A fluid or fluid-like substance having a density greater than water
is typically used in the wellbore during completion of a well,
e.g., a heavy weight drilling mud and water mixture is typically
used to create a "kill" fluid. The dense mixture in the wellbore
typically produces overbalanced hydrostatic pressures within the
wellbore (as compared to nearby formation fluid pressures) that
minimize the risk of excessive gas entering the wellbore from a
formation.
A viscous entraining fluid or fluid mixture (such as a brine) may
also be used during gravel packing operations to entrain gravel
particles and carry the stabilizing particles as a slurry into the
face of a sandy formation to form the gravel pack. Fluid loss
control measures may also be required during a conventional packing
process, e.g., using fluid additives to control lost circulation
(e.g., LCM "pills") during gravel packing.
Conventional packing processes typically use separate gravel
packing tools or other means for placing particulates in the well
and/or formation. Gravel packing tools are typically run into the
well after the tubulars are perforated and perforation tools have
been removed from the well. Backflushing tools for removing excess
sand or gravel slurry, coiled tubing, and an associated kick fluid
supply (e.g., compressed nitrogen or other gases) may also have to
be run into the well after packing in order to clean out viscous
fluids and to "kick" or bring a conventionally gravel packed well
into fluid production.
Similarly, the conventional process of perforating typically
requires separate tools and process steps.
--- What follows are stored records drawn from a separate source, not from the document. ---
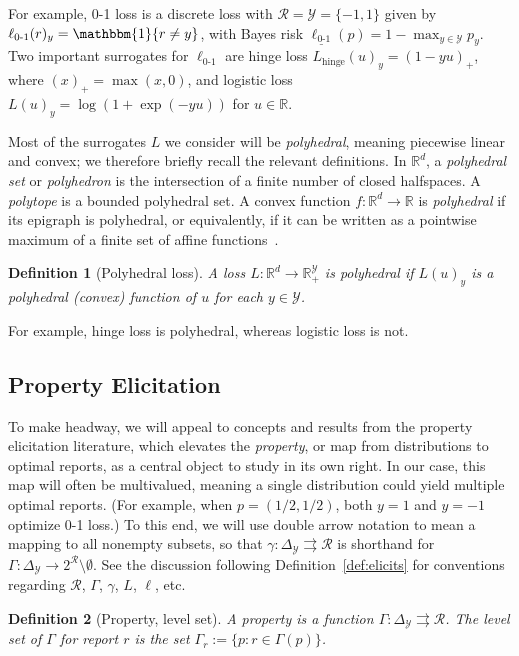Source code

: \documentclass[12pt]{article}
\newcommand{\Comments}{1}
\newcommand{\mynote}[2]{\ifnum\Comments=1\textcolor{#1}{#2}\fi}
\newcommand{\jessie}[1]{\mynote{purple}{[JF: #1]}}
\newcommand{\reals}{\mathbb{R}}
\newcommand{\simplex}{\Delta_\Y}
\newcommand{\R}{\mathcal{R}}
\newcommand{\U}{\mathcal{U}}
\newcommand{\Y}{\mathcal{Y}}
\newcommand{\risk}[1]{\underline{#1}}
\newcommand{\toto}{\rightrightarrows}
\newcommand{\ones}{\mathbbm{1}}
\newcommand{\Ind}[1]{\ones\{#1\}}
\newcommand{\hinge}{L_{\mathrm{hinge}}}
\newcommand{\ellzo}{\ell_{\text{0-1}}}
\newtheorem{definition}{Definition}
\begin{document}
For example, 0-1 loss is a discrete loss with $\R = \Y = \{-1,1\}$
given by $\ellzo(r)_y = \Ind{r \neq y}$, with Bayes risk $\risk{\ellzo}(p) = 1-\max_{y\in\Y} p_y$.
Two important surrogates for $\ellzo$ are hinge loss $\hinge(u)_y = (1-yu)_+$, where $(x)_+ = \max(x,0)$, and logistic loss $L(u)_y = \log(1+\exp(-yu))$ for $u\in\reals$.

Most of the surrogates $L$ we consider will be \emph{polyhedral}, meaning piecewise linear and convex; we therefore briefly recall the relevant definitions.
In $\reals^d$, a \emph{polyhedral set} or \emph{polyhedron} is the intersection of a finite number of closed halfspaces.
A \emph{polytope} is a bounded polyhedral set.
A convex function $f:\reals^d\to\reals$ is \emph{polyhedral} if its epigraph is polyhedral, or equivalently, if it can be written as a pointwise maximum of a finite set of affine functions~\citep{rockafellar1997convex}.
%
\begin{definition}[Polyhedral loss]
  A loss $L: \reals^d \to \reals^{\Y}_+$ is \emph{polyhedral} if $L(u)_y$ is a polyhedral (convex) function of $u$ for each $y\in\Y$.
\end{definition}
%
For example, hinge loss is polyhedral, whereas logistic loss is not.

\subsection{Property Elicitation}

To make headway, we will appeal to concepts and results from the property elicitation literature, which elevates the \emph{property}, or map from distributions to optimal reports, as a central object to study in its own right.
In our case, this map will often be multivalued, meaning a single distribution could yield multiple optimal reports.
(For example, when $p=(1/2,1/2)$, both $y=1$ and $y=-1$ optimize 0-1 loss.)
To this end, we will use double arrow notation to mean a mapping to all nonempty subsets, so that $\gamma: \simplex \toto \R$ is shorthand for $\Gamma: \simplex \to 2^{\R} \setminus \emptyset$.
See the discussion following Definition~\ref{def:elicits} for conventions regarding $\R$, $\Gamma$, $\gamma$, $L$, $\ell$, etc.

\begin{definition}[Property, level set]\label{def:property}
  A \emph{property} is a function $\Gamma:\simplex\toto\R$.
  The \emph{level set} of $\Gamma$ for report $r$ is the set $\Gamma_r := \{p : r \in \Gamma(p)\}$.
\end{definition}
\end{document}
Again, removal of dense
completion fluids may subsequently be required.
Although some of these process steps are intended to remove
potentially damaging fluids and other materials from the well, some
portion of these materials tends to remain in the permeable
portions of the formation, such as a productive interval. This can
damage the productive interval, e.g., by promoting swelling and
loss of permeability of a clay-containing formation. Damage to a
productive interval may only be shallow (e.g., "skin" damage) and
relatively easy to correct, but the damage may also be more
extensive and permanent.
In addition to the risk of damage to the formation, significant
costs are typically required for a drilling rig or other well
intervention unit to be on-site during conventional perforation and
packing processes. Rig equipment is typically used periodically
throughout both processes, e.g., to supply completion fluids and to
support equipment during many "trips" that are required during the
processes to place, support, reposition, activate, and/or remove
perforating and packing tools.
Although combination perforating and gravel packing tools are known
in the
art, they also typically require a drilling or workover rig (or
other well intervention unit) to be on site and a tubular work
string or other apparatus within the well to support the tools in a
first position, unsupport the tools, move the tools, and emplace
the tools in a second position. The rig and tubular string are also
typically used to support and provide completion fluids, slurry, or
other fluids to the combination tools.
SUMMARY OF THE INVENTION
The apparatus of the invention allows a well to be perforated and
gravel packed and subsequently produced without the need for a
drilling rig (after initial placement in a first position) or the
need to remove the apparatus from the well. A repositionable
perforating and packing assembly or apparatus is placed in a first
position within a well using a rig or other spaced-apart supporting
means and supported or hung in the well using a releasable hanger.
The spaced-apart supporting means can now be removed and the well
prepared for fluid production, injection, or other commercial use.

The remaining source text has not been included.